Korean Partners Cautious on Google Phone Project
By Cho Jin-seo
Staff Reporter
Korean partners of Google's mobile platform consortium have remained cautious about its aftereffects, saying nothing has been decided yet as to what the Google Phone will look like and how it will differ from conventional phones.
On Monday, Google announced that it and 33 other firms from around the world have teamed up for the ``Android" project with a goal to ``market innovative new products faster and at much lower costs'' than existing mobile phones. Korea's Samsung Electronics and LG Electronics joined as major partners in the Android team, but they said that they have little idea about how and what they will be making as members of the alliance.
``Today's announcement is more ambitious than any single `Google Phone' that the press has been speculating about over the past few weeks,'' said Google Chairman and CEO Eric Schmidt. ``Our vision is that the powerful platform we're unveiling will power thousands of different phone models.''
Samsung and LG Electronics said that they are waiting to get more information from Google.
``We have just decided to join. The platform itself is not in a complete form,'' an LG spokesman said on Tuesday, adding that it will take between six to 10 months to develop a new handset using Google's Android platform.
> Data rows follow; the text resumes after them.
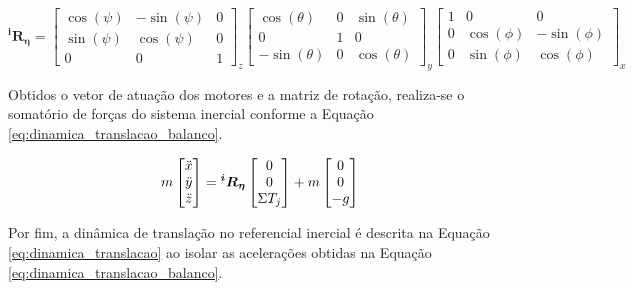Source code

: \documentclass[main.tex]{subfiles}
\begin{document}
\begin{equation}\label{eq:rotational_matrix_raw}
    \boldsymbol{^iR_\eta} = 
     \begin{bmatrix}
        \cos(\psi)  &   -\sin(\psi) &   0\\
        \sin(\psi)  &   \cos(\psi)  &   0\\
        0           &   0           &   1
    \end{bmatrix}_z
    \begin{bmatrix}
        \cos(\theta)    &   0             &   \sin(\theta)  \\
        0               &   1               &   0           \\
        -\sin(\theta)   &   0             &   \cos(\theta)
    \end{bmatrix}_y
   \begin{bmatrix}
        1           &   0           &   0               \\
        0           &   \cos(\phi)  &   -\sin(\phi)   \\
        0           &   \sin(\phi)  &   \cos(\phi)
    \end{bmatrix}_x
\end{equation}

Obtidos o vetor de atuação dos motores e a matriz de rotação, realiza-se o somatório de forças do sistema inercial conforme a Equação \ref{eq:dinamica_translacao_balanco}.

\begin{equation}\label{eq:dinamica_translacao_balanco}
    m \begin{bmatrix}
        \Ddot{x}\\
        \Ddot{y}\\
        \Ddot{z}
    \end{bmatrix} = \boldsymbol{^iR_\eta}
    \begin{bmatrix}
        0\\
        0\\
        \Sigma T_j
    \end{bmatrix} + m
    \begin{bmatrix}
        0\\
        0\\
        -g
    \end{bmatrix}
\end{equation}

Por fim, a dinâmica de translação no referencial inercial é descrita na Equação \ref{eq:dinamica_translacao} ao isolar as acelerações obtidas na Equação \ref{eq:dinamica_translacao_balanco}.
\end{document}
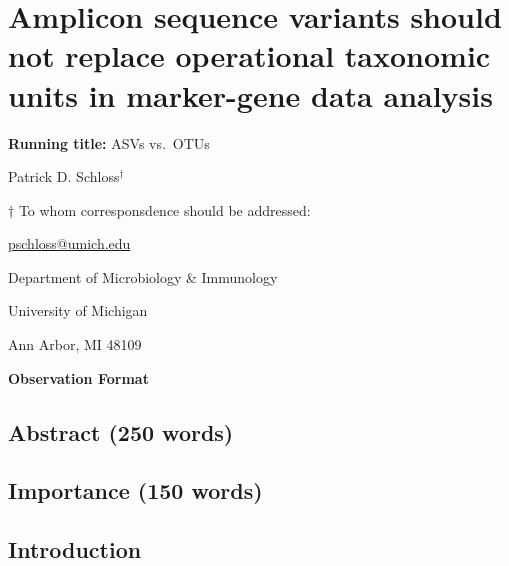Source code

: \documentclass[
]{article}
\author{}
\date{\vspace{-2.5em}}
\begin{document}
\hypertarget{amplicon-sequence-variants-should-not-replace-operational-taxonomic-units-in-marker-gene-data-analysis}{%
\section{Amplicon sequence variants should not replace operational
taxonomic units in marker-gene data
analysis}\label{amplicon-sequence-variants-should-not-replace-operational-taxonomic-units-in-marker-gene-data-analysis}}

\vspace{20mm}

\textbf{Running title:} ASVs vs.~OTUs

\vspace{20mm}

Patrick D. Schloss\({^\dagger}\)

\vspace{40mm}

\({\dagger}\) To whom corresponsdence should be addressed:

\href{mailto:pschloss@umich.edu}{pschloss@umich.edu}

Department of Microbiology \& Immunology

University of Michigan

Ann Arbor, MI 48109

\vspace{20mm}

\textbf{Observation Format}

\newpage

\hypertarget{abstract-250-words}{%
\subsection{Abstract (250 words)}\label{abstract-250-words}}

\hypertarget{importance-150-words}{%
\subsection{Importance (150 words)}\label{importance-150-words}}

\newpage

\hypertarget{introduction}{%
\subsection{Introduction}\label{introduction}}
\end{document}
``Only the big picture was drawn. We don't know whether the system will be used in only smartphones, or they will be implemented in ordinary phones, too,'' a Samsung spokesman said.
Google has been rumored to have the ambition to sell a ``gPhone'' because it was stimulated by the success of Apple iPhone this year. But in Monday's announcement, the Internet giant implied that it will only provide the necessary software such as the operating system (OS) and other applications, while the task of developing hardware will be left to the traditional phone manufacturers and parts makers.
In general, the firm said, the new Android platform will give more flexibility to hardware manufacturers and mobile service carriers in designing their products and services, who will in turn be able to offer a diverse lineup of cheaper, more innovative and easier-to-use mobile phones to consumers.
For phone makers, the alliance is generally considered as a golden opportunity to narrow the widening gap with the market leader Nokia or even to catch up with it in the long run. Nokia has excluded itself from the Android project because it has its own OS for mobile phones, called Symbian. Symbian is currently sharing the mobile OS market with Microsoft's Windows Mobile program.
Telecom companies in Korea, however, have shown a cooler reaction to the Google project because they worry that selling cheaper and more versatile phones in Korea can damage their profits from additional services like e-mail, games and mobile Internet, for which they are charging heavy fees.
``We will wait and see how the situation develops,'' said a spokeswoman at SK Telecom, the leading telecom company. ``We do not know what will be the benefits of the Google phone,'' she said, adding that Google has never had impressive results in Korea even though it is big in other countries.
Many foreign telecom firms were more open and audacious than Korean telecom firms in making investments. Major carriers in Japan (NTT DoCoMo), China (Mobile China), the Untied States (Sprint) and Germany (T-Mobile) are founding members of the Google Android Alliance and they promised to deploy the first Google Phones in Europe and North America first in the second half of next year.